** Opening THE DATA block **

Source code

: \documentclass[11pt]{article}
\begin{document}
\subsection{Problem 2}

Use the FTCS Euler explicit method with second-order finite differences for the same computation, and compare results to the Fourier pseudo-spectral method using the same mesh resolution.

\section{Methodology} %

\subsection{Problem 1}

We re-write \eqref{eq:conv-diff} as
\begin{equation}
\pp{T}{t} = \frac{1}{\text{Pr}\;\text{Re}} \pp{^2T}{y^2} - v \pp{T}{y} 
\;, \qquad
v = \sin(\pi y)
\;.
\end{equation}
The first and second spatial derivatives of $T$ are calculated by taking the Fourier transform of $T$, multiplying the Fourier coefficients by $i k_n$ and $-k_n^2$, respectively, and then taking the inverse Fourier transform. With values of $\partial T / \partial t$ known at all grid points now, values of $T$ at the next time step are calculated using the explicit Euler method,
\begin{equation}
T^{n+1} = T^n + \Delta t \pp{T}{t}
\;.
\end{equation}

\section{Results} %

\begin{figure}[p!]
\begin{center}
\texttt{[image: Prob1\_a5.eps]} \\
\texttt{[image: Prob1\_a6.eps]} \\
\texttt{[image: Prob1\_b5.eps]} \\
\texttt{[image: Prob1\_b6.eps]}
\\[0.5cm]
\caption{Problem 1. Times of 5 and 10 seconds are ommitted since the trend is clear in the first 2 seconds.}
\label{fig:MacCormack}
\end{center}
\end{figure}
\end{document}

** Closing THE DATA block **

_DESCRIPTION OF THE TASK_: Transcribe every entry exactly, omitting nothing.

_RESPONSE TO THE EXERCISE_:
Source code

: \documentclass[11pt]{article}
\begin{document}
\subsection{Problem 2}

Use the FTCS Euler explicit method with second-order finite differences for the same computation, and compare results to the Fourier pseudo-spectral method using the same mesh resolution.

\section{Methodology} %

\subsection{Problem 1}

We re-write \eqref{eq:conv-diff} as
\begin{equation}
\pp{T}{t} = \frac{1}{\text{Pr}\;\text{Re}} \pp{^2T}{y^2} - v \pp{T}{y} 
\;, \qquad
v = \sin(\pi y)
\;.
\end{equation}
The first and second spatial derivatives of $T$ are calculated by taking the Fourier transform of $T$, multiplying the Fourier coefficients by $i k_n$ and $-k_n^2$, respectively, and then taking the inverse Fourier transform. With values of $\partial T / \partial t$ known at all grid points now, values of $T$ at the next time step are calculated using the explicit Euler method,
\begin{equation}
T^{n+1} = T^n + \Delta t \pp{T}{t}
\;.
\end{equation}

\section{Results} %

\begin{figure}[p!]
\begin{center}
\texttt{[image: Prob1\_a5.eps]} \\
\texttt{[image: Prob1\_a6.eps]} \\
\texttt{[image: Prob1\_b5.eps]} \\
\texttt{[image: Prob1\_b6.eps]}
\\[0.5cm]
\caption{Problem 1. Times of 5 and 10 seconds are ommitted since the trend is clear in the first 2 seconds.}
\label{fig:MacCormack}
\end{center}
\end{figure}
\end{document}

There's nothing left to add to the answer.